Александр Христофорович не в первый раз слышал об этом: Вяземский еще в тридцатом году хвалился каждому встречному и поперечному, что-де Пушкин ему под Рождество читал некие дерзкие строки о генералах двенадцатого года, каковые строки будто бы представляли собой отрывки из сожженной главы (а уж какие еще дерзости там написал Пушкин — Бог знает!), и Лев Пушкин тоже что-то такое болтал. Александр Христофорович сказал Вяземскому с мягкой улыбкой, что все это для него не новость.

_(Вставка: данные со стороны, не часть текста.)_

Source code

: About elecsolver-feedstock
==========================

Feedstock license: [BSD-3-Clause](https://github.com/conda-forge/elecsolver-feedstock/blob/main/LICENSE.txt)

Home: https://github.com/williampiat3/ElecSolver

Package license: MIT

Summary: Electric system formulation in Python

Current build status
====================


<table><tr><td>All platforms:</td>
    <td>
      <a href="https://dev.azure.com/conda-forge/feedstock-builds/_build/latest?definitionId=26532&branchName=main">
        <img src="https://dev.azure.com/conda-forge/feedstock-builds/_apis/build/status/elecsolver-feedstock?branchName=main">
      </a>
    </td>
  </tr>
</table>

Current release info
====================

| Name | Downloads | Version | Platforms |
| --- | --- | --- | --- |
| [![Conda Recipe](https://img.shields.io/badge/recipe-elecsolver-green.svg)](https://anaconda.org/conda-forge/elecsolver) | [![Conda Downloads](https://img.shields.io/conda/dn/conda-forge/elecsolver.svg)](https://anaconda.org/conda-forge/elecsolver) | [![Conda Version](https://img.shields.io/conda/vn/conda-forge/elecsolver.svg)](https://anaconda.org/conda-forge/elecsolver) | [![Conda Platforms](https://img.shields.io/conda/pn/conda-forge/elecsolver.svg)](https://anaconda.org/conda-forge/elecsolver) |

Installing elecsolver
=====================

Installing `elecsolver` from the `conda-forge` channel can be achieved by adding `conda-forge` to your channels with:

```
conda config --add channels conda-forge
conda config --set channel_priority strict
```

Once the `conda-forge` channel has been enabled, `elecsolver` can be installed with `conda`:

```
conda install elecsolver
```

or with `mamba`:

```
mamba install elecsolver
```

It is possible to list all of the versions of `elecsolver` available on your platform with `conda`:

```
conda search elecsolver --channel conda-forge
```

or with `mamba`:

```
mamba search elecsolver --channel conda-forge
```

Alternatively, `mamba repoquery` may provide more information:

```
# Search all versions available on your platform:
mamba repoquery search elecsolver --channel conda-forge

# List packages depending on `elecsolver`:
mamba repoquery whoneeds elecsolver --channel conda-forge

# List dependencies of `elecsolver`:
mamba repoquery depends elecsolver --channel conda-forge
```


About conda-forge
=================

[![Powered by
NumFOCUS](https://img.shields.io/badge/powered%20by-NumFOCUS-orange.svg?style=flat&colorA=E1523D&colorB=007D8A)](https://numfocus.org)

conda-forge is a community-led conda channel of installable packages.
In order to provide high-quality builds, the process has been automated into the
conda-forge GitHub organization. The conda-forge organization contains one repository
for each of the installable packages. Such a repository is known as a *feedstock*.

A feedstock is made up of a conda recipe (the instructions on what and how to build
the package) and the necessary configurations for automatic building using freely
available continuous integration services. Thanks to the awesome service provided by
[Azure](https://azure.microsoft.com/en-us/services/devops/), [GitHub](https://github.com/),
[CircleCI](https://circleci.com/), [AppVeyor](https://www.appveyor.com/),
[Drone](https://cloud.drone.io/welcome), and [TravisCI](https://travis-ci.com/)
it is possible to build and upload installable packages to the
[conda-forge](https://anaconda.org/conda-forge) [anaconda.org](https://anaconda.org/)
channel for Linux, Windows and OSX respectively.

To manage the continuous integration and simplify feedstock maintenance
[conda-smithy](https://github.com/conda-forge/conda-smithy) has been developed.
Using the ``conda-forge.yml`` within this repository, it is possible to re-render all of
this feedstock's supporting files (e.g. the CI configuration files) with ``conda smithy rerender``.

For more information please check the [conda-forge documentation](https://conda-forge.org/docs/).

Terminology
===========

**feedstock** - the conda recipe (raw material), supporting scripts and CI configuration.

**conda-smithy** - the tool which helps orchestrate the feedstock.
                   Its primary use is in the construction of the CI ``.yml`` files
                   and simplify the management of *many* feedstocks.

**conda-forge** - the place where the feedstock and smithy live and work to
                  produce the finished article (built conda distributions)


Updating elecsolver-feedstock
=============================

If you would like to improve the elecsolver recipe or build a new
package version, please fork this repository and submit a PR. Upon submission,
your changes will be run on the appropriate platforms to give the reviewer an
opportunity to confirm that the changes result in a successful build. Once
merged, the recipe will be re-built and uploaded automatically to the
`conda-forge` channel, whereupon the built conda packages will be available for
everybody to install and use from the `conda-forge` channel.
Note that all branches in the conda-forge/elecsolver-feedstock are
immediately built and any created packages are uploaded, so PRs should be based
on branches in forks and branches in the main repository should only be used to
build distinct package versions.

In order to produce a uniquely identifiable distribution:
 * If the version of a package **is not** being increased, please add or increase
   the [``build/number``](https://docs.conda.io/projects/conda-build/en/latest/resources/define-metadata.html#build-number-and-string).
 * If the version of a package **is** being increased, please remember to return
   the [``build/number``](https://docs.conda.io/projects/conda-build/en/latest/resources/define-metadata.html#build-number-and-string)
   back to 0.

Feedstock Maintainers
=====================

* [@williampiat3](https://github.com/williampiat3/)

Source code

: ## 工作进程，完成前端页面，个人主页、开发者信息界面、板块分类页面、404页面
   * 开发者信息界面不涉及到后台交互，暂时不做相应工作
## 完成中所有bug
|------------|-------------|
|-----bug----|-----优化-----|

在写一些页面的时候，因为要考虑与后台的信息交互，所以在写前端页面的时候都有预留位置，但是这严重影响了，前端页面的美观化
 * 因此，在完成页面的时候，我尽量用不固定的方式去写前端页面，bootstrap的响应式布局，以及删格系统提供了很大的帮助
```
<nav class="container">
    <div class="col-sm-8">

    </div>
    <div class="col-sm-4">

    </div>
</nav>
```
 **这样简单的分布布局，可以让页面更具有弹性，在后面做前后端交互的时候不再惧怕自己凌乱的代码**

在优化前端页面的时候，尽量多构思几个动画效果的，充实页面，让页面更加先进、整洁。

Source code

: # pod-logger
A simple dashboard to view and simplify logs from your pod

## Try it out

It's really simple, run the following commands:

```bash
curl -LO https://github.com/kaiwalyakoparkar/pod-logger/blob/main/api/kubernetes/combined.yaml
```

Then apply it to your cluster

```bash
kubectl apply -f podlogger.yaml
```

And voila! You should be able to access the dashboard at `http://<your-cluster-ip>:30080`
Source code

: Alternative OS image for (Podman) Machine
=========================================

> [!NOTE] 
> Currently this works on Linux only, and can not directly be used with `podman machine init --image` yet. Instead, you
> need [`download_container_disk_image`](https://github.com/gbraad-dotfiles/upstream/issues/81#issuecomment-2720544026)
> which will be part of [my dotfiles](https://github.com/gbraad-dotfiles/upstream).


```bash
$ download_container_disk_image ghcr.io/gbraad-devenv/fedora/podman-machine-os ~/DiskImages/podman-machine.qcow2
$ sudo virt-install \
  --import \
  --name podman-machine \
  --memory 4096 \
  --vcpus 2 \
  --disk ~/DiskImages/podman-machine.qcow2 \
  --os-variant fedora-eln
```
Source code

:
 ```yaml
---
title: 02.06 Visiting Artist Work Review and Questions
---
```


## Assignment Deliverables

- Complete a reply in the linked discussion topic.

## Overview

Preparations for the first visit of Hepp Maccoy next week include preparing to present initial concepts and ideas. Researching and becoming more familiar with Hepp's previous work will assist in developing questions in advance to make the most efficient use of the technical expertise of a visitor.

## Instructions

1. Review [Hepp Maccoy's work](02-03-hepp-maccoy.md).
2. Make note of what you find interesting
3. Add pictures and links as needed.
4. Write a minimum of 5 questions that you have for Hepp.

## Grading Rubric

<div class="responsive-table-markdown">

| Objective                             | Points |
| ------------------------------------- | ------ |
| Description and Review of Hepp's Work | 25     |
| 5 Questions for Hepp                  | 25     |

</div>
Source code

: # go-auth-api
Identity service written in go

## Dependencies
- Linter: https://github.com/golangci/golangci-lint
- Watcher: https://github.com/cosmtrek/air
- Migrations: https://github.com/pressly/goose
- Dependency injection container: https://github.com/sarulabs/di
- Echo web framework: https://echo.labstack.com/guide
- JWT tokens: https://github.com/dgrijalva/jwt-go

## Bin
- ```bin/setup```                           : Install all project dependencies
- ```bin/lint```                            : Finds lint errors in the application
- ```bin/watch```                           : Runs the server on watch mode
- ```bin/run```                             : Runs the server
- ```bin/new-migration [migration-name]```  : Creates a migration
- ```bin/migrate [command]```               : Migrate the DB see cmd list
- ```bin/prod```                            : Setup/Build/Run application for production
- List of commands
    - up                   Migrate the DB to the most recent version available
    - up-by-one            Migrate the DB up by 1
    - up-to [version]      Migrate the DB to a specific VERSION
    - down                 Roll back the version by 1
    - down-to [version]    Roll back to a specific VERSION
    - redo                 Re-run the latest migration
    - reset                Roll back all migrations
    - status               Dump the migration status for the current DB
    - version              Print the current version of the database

— Нет, — возразил Вяземский, — я говорю совсем не о тех стихах. Есть и другие.
— Вот как?
Видя, что ему не верят, уязвленный Вяземский пустился в подробности: Пушкин-де в декабре тридцатого года оставил ему на хранение некую рукопись, о которой князь со временем позабыл (это была явная ложь), а около года толгу назад «вдруг» вспомнил и решил прочесть, поскольку это уже ничем не могло повредить автору; рукопись эта, по мнению князя, представляла собой именно ту, последнюю, главу поэмы; но речь в ней шла не о мятежниках двадцать пятого года, точнее, не только о них. Будто бы Пушкин сделал множество разных предсказаний касательно будущности России и всего мира — надолго, более чем на полтораста лет вперед — до две тысячи восьмого года.